======== Information shown ========

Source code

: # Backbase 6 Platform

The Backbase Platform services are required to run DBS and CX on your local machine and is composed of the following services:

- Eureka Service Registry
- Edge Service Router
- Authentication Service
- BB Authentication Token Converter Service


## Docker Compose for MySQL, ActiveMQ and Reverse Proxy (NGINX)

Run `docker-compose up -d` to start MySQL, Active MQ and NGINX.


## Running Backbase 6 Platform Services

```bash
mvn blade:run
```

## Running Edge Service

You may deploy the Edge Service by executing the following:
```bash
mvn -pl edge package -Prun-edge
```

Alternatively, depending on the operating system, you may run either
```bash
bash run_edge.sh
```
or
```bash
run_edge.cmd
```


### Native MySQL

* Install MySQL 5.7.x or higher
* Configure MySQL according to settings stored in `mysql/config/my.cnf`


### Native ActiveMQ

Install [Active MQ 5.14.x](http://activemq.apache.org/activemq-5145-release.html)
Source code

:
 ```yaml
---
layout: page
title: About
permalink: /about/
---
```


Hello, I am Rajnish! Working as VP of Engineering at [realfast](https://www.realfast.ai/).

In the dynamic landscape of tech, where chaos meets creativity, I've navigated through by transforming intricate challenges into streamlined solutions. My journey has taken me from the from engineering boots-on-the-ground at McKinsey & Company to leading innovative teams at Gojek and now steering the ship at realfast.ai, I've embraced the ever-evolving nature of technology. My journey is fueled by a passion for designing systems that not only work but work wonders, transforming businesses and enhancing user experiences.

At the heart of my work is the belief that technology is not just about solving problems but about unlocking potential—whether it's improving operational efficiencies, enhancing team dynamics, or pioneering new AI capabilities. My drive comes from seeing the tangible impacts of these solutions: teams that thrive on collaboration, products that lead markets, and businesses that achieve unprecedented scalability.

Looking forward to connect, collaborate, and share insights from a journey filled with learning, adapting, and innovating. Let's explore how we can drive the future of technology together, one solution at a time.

========

- _Exercise description_
Print the data word for word.

- _Answer box_
Source code

: # Backbase 6 Platform

The Backbase Platform services are required to run DBS and CX on your local machine and is composed of the following services:

- Eureka Service Registry
- Edge Service Router
- Authentication Service
- BB Authentication Token Converter Service


## Docker Compose for MySQL, ActiveMQ and Reverse Proxy (NGINX)

Run `docker-compose up -d` to start MySQL, Active MQ and NGINX.


## Running Backbase 6 Platform Services

```bash
mvn blade:run
```

## Running Edge Service

You may deploy the Edge Service by executing the following:
```bash
mvn -pl edge package -Prun-edge
```

Alternatively, depending on the operating system, you may run either
```bash
bash run_edge.sh
```
or
```bash
run_edge.cmd
```


### Native MySQL

* Install MySQL 5.7.x or higher
* Configure MySQL according to settings stored in `mysql/config/my.cnf`


### Native ActiveMQ

Install [Active MQ 5.14.x](http://activemq.apache.org/activemq-5145-release.html)
Source code

:
 ```yaml
---
layout: page
title: About
permalink: /about/
---
```


Hello, I am Rajnish! Working as VP of Engineering at [realfast](https://www.realfast.ai/).

In the dynamic landscape of tech, where chaos meets creativity, I've navigated through by transforming intricate challenges into streamlined solutions. My journey has taken me from the from engineering boots-on-the-ground at McKinsey & Company to leading innovative teams at Gojek and now steering the ship at realfast.ai, I've embraced the ever-evolving nature of technology. My journey is fueled by a passion for designing systems that not only work but work wonders, transforming businesses and enhancing user experiences.

At the heart of my work is the belief that technology is not just about solving problems but about unlocking potential—whether it's improving operational efficiencies, enhancing team dynamics, or pioneering new AI capabilities. My drive comes from seeing the tangible impacts of these solutions: teams that thrive on collaboration, products that lead markets, and businesses that achieve unprecedented scalability.

Looking forward to connect, collaborate, and share insights from a journey filled with learning, adapting, and innovating. Let's explore how we can drive the future of technology together, one solution at a time.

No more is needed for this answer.